Népal: le téléphérique de Taplejung divise entre développement et environnement

La rédaction avec
11:0021/02/2025, Cuma
AFP
Le projet de téléphérique dans le district de Taplejung, au Népal, divise la communauté entre ceux qui prônent le développement touristique et ceux qui dénoncent la menace qu'il représente pour l'environnement, le 21 février 2025.
Crédit Photo : Prakash MATHEMA / AFP / Archive
Le projet de téléphérique dans le district de Taplejung, au Népal, divise la communauté entre ceux qui prônent le développement touristique et ceux qui dénoncent la menace qu'il représente pour l'environnement, le 21 février 2025.

Dans l'est du Népal, le district isolé de Taplejung est plongé dans une crise liée à un projet de téléphérique. Ce dernier menace à la fois une forêt sacrée et l'économie locale, exacerbant les tensions depuis plusieurs mois.

La situation a dégénéré au début de l'année lorsque la police a tiré à balles réelles sur des manifestants fermement opposés au projet, faisant quatre blessés graves. Bien que les protestataires aient accepté de suspendre temporairement leurs actions en échange de la suspension des travaux, les tensions demeurent palpables. Récemment, 14 personnes ont été blessées lors d'affrontements, dont 11 membres des forces de sécurité.


"Nous manifestions pacifiquement quand des hommes armés de kukris (grands couteaux) nous ont attaqués"
, a déclaré Shree Linkhim Limbu, coordinateur du comité de défense du site, déterminé à continuer la lutte contre ce projet.

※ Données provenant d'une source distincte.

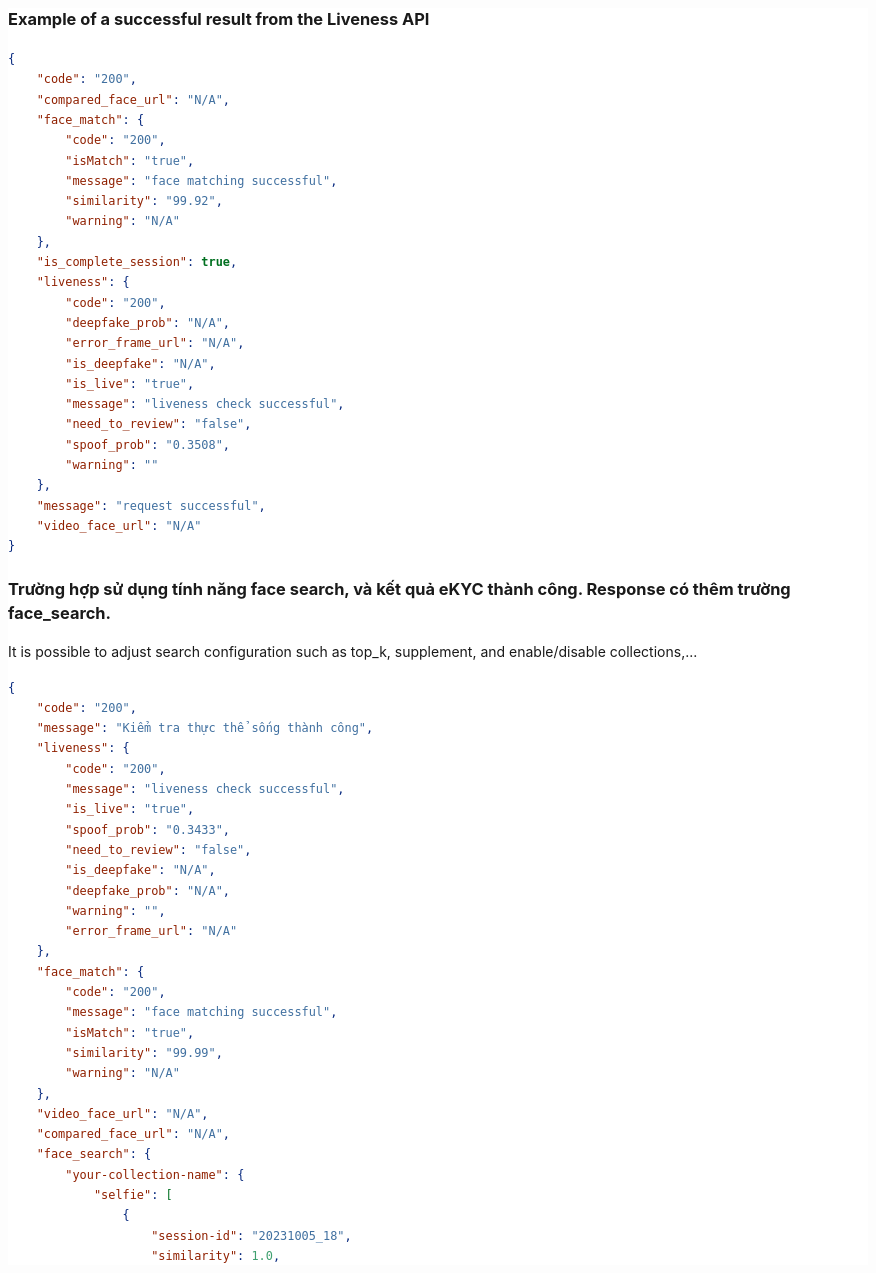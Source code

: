 ### Example of a successful result from the Liveness API

```json
{
    "code": "200",
    "compared_face_url": "N/A",
    "face_match": {
        "code": "200",
        "isMatch": "true",
        "message": "face matching successful",
        "similarity": "99.92",
        "warning": "N/A"
    },
    "is_complete_session": true,
    "liveness": {
        "code": "200",
        "deepfake_prob": "N/A",
        "error_frame_url": "N/A",
        "is_deepfake": "N/A",
        "is_live": "true",
        "message": "liveness check successful",
        "need_to_review": "false",
        "spoof_prob": "0.3508",
        "warning": ""
    },
    "message": "request successful",
    "video_face_url": "N/A"
}
```

### Trường hợp sử dụng tính năng face search, và kết quả eKYC thành công. Response có thêm trường face_search.
It is possible to adjust search configuration such as top_k, supplement, and enable/disable collections,...
```json
{
    "code": "200",
    "message": "Kiểm tra thực thể sống thành công",
    "liveness": {
        "code": "200",
        "message": "liveness check successful",
        "is_live": "true",
        "spoof_prob": "0.3433",
        "need_to_review": "false",
        "is_deepfake": "N/A",
        "deepfake_prob": "N/A",
        "warning": "",
        "error_frame_url": "N/A"
    },
    "face_match": {
        "code": "200",
        "message": "face matching successful",
        "isMatch": "true",
        "similarity": "99.99",
        "warning": "N/A"
    },
    "video_face_url": "N/A",
    "compared_face_url": "N/A",
    "face_search": {
        "your-collection-name": {
            "selfie": [
                {
                    "session-id": "20231005_18",
                    "similarity": 1.0,
```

Tout a commencé en 2018, lorsque l'homme d'affaires Chandra Dhakal, président de la chambre nationale de commerce et d'industrie et proche du Premier ministre KP Sharma Oli, a annoncé la construction du téléphérique menant au temple de Pathibhara. Chaque année, environ 300 000 pèlerins visitent ce site hindou après plusieurs heures de marche dans les contreforts de l'Himalaya.

Le gouvernement népalais soutient que le projet de téléphérique de 2,5 km, d'une valeur de 21 millions d'euros, pourrait augmenter la fréquentation du temple et stimuler l'économie locale. Il est décrit comme un
"projet de fierté nationale"
. Cependant, cette vision est rejetée par une partie de la population locale, qui craint des conséquences irréversibles sur l'environnement, notamment sur une forêt que la communauté indigène Limbu considère comme sacrée.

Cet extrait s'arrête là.